Welcome to the world of data snooping, where statistical significance becomes statistically meaningless.

What is data snooping?
Data snooping, also called data dredging or p-hacking, is the practice of exhaustively mining datasets to uncover statistically significant relationships. It sounds scientific and rigorous. It feels like detective work. And it's one of the most dangerous practices in modern data analysis.
Here's how it works:
Take a large dataset with many variables
Run statistical tests on every possible variable combination
Celebrate when you find "significant" correlations
Completely ignore the fact that you tested thousands of meaningless relationships
Run enough tests and false positives become inevitable. It's like buying thousands of lottery tickets and then declaring yourself a lottery genius when one of them wins.
In some ways, data snooping is the cousin of The overfitting trap and Perfect correlations and disastrous outcomes.

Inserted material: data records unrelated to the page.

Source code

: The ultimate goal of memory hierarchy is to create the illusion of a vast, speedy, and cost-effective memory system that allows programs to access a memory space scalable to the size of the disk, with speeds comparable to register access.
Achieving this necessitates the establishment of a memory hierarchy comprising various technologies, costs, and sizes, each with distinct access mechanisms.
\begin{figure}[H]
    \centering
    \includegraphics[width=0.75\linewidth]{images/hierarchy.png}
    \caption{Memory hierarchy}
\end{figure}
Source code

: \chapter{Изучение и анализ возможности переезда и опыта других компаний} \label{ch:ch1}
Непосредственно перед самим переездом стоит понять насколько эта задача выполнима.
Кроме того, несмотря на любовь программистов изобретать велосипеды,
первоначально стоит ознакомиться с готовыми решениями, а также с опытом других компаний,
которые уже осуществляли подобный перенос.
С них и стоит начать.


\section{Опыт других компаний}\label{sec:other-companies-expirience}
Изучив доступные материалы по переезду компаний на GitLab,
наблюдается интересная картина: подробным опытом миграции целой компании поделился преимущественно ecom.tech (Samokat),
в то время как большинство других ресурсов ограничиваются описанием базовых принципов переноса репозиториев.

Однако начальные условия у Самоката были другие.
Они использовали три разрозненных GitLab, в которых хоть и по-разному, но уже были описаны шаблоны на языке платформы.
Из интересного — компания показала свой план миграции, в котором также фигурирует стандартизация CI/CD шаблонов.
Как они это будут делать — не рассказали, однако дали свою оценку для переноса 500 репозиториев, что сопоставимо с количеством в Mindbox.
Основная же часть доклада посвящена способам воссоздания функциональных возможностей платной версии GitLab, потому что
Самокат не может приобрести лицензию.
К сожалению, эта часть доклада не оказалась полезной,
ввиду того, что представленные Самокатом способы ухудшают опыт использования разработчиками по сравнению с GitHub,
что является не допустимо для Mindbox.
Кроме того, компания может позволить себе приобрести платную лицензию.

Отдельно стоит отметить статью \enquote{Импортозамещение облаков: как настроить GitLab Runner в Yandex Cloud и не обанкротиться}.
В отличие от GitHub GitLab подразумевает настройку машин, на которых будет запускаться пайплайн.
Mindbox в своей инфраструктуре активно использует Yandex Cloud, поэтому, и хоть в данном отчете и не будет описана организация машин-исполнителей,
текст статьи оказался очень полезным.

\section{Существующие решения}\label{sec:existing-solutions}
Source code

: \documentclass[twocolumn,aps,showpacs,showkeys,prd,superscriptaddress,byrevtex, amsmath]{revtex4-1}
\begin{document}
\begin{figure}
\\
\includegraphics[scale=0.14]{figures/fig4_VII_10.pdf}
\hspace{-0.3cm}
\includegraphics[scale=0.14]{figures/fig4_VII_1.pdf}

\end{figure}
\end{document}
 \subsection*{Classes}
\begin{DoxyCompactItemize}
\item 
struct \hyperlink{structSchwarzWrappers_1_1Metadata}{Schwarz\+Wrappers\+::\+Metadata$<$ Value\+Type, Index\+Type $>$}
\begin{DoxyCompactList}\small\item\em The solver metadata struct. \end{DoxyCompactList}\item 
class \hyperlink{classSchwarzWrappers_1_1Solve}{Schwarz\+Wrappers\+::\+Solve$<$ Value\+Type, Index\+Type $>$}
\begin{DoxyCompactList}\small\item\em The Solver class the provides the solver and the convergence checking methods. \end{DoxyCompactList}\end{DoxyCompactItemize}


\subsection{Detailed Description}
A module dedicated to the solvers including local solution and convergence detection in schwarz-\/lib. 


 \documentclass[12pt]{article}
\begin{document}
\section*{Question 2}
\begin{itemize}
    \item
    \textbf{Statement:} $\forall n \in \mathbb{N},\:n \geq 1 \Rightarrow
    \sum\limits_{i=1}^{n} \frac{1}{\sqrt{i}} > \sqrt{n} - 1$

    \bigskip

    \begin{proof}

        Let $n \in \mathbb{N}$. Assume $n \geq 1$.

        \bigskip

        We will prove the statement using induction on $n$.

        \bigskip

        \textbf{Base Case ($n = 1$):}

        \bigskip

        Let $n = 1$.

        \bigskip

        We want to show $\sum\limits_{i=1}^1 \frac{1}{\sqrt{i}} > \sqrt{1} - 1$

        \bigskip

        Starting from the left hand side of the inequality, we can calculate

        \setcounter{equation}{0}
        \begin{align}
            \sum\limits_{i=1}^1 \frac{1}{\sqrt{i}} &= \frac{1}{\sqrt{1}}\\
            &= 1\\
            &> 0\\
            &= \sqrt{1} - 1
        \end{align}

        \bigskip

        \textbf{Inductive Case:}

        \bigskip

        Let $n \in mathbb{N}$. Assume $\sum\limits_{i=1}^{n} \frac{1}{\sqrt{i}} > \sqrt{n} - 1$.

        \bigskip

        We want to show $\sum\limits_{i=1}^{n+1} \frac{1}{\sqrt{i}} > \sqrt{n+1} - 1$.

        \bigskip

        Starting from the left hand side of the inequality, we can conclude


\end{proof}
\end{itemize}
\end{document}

Where statistical tests fail
Traditional statistical tests are designed to work when you're testing a single, specific hypothesis. The standard threshold for "statistical significance" assumes you're running one test, not hundreds.
Here's the math that will haunt your dreams:
If you run 1 test with a 5% false positive rate, you have a 5% chance of a false discovery
If you run 20 tests, you have about a 64% chance of at least one false positive
If you run 100 tests, you have a 99.4% chance of false discoveries
If you run 1,000 tests, false positives become virtually certain

This is why data snooping is so insidious. The more thorough your analysis feels, the more likely you are to find meaningless patterns.

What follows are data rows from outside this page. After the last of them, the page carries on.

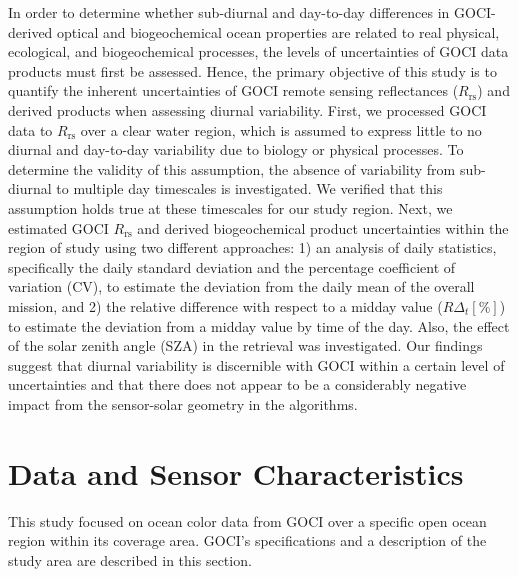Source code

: \documentclass[remotesensing,article,submit,moreauthors,pdftex,10pt,a4paper]{Definitions/mdpi}
\begin{document}
In order to determine whether sub-diurnal and day-to-day differences in GOCI-derived optical and biogeochemical ocean properties are related to real physical, ecological, and biogeochemical processes, the levels of uncertainties of GOCI data products must first be assessed. Hence, the primary objective of this study is to quantify the inherent uncertainties of GOCI remote sensing reflectances ($R_\text{rs}$) and derived products when assessing diurnal variability. First, we processed GOCI data to $R_\text{rs}$ over a clear water region, which is assumed to express little to no diurnal and day-to-day variability due to biology or physical processes. To determine the validity of this assumption, the absence of variability from sub-diurnal to multiple day timescales is investigated. We verified that this assumption holds true at these timescales for our study region. Next, we estimated GOCI $R_\text{rs}$ and derived biogeochemical product uncertainties within the region of study using two different approaches: 1) an analysis of daily statistics, specifically the daily standard deviation and the percentage coefficient of variation (CV), to estimate the deviation from the daily mean of the overall mission, and 2) the relative difference with respect to a midday value ($R\Delta_t[\%]$) to estimate the deviation from a midday value by time of the day. Also, the effect of the solar zenith angle (SZA) in the retrieval was investigated. Our findings suggest that diurnal variability is discernible with GOCI within a certain level of uncertainties and that there does not appear to be a considerably negative impact from the sensor-solar geometry in the algorithms. 



\section{Data and Sensor Characteristics}
This study focused on ocean color data from GOCI over a specific open ocean region within its coverage area. GOCI’s specifications and a description of the study area are described in this section.
\end{document}
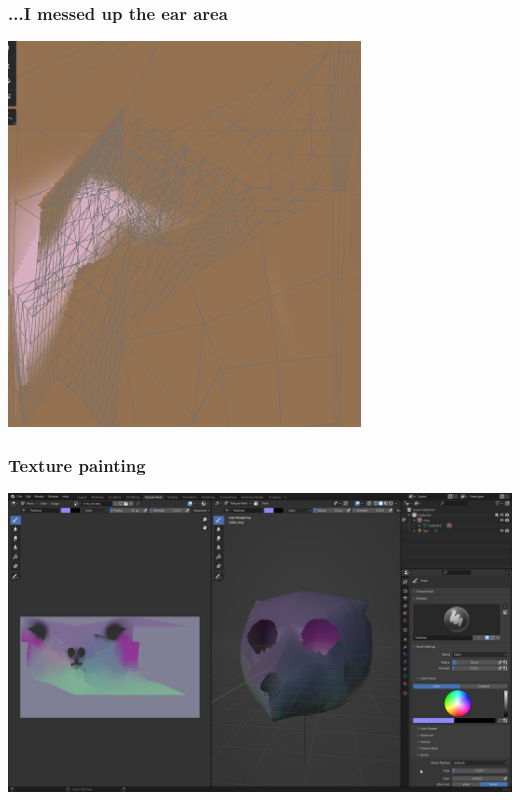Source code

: \documentclass[12pt]{beamer}
\begin{document}
    \begin{frame}
        \frametitle{ ...I messed up the ear area}
        \includegraphics[width=0.7\textwidth]{overlapUVs}
    \end{frame}
    \begin{frame}
        \frametitle{ Texture painting}
        \includegraphics[width=\textwidth]{texturepaint2}
    \end{frame}
\end{document}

Counter-tests: how to test your tests
Some suggestions on how to avoid blatant p-hacking and data snooping:
Before starting: set clear boundaries
Pre-register your hypotheses: Decide what you're testing before you look at the data. Write down your specific predictions and stick to them.
Hold back validation data: Never use your full dataset for initial testing. Keep 20-30% completely separate for final validation—and don't touch it until the very end.
During analysis: control for multiple testing
Use statistical corrections: If you must test multiple relationships, consider adjusting your significance thresholds. Testing 20 relationships? Your threshold should be 0.05/20 = 0.0025 (using the Bonferroni correction).
Watch for red flags:
Testing hundreds of variables without clear theory
Cherry-picked time periods ("worked perfectly from 2015-2018")
Vague answers to "How many relationships did you test?"
Results that defy logical explanation
Demand evidence
The grandma test: If you can't explain why the relationship makes logical sense to your grandmother, be very suspicious.
Insist on replication: Real relationships should hold up when tested on fresh data from different time periods or populations. If your "discovery" can't be replicated, it's probably noise.
Embrace boring hypotheses: The most reliable discoveries often come from testing obvious, theoretically motivated relationships rather than hunting for surprising patterns.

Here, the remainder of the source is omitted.